## TRY IT
Could you count the lines in the entries beneath that hold the word "selectedDataSource"? Respond with the number alone.

## RECORDS SHOWN

--- --- ---

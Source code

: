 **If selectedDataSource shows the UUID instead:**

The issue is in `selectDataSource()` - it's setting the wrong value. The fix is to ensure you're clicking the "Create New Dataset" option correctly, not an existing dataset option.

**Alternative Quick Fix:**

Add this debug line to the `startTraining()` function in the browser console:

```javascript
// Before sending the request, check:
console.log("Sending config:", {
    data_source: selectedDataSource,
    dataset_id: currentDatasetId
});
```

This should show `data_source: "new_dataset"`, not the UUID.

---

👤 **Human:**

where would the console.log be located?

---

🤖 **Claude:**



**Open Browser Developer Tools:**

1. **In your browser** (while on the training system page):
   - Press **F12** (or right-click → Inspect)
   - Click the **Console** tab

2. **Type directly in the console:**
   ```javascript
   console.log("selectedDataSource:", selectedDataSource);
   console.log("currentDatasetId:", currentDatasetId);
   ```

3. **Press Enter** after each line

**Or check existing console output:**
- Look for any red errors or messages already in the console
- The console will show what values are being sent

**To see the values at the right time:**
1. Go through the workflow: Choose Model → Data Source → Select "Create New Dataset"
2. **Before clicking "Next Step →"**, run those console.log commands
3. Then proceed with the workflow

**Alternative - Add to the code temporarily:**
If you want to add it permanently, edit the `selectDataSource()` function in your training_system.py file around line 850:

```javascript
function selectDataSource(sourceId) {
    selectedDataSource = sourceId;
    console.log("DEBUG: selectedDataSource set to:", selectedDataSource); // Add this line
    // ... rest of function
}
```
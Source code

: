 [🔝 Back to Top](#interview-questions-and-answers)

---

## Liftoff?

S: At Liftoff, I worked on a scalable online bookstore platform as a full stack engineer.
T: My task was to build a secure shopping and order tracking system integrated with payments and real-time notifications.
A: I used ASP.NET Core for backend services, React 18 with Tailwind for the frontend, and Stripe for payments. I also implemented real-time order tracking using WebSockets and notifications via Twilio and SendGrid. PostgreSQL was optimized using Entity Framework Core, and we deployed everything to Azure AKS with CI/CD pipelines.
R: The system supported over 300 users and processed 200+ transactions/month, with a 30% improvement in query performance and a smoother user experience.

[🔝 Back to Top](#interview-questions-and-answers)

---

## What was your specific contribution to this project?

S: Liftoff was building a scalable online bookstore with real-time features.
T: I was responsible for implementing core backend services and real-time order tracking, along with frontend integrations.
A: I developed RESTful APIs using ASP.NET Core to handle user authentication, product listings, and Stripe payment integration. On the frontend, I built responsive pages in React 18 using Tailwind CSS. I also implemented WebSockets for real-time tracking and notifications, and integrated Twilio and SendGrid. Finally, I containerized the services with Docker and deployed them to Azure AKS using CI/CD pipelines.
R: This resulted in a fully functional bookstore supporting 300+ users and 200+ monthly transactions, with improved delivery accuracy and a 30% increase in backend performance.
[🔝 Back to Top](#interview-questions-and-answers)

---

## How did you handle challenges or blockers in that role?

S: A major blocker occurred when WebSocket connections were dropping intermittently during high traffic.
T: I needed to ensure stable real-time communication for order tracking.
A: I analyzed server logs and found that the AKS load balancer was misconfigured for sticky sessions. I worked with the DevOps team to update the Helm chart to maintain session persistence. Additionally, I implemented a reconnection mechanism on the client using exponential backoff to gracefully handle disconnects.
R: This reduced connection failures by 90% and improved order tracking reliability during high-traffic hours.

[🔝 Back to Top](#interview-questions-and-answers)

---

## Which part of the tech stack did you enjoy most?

--- --- ---

## WRITTEN REPLY
5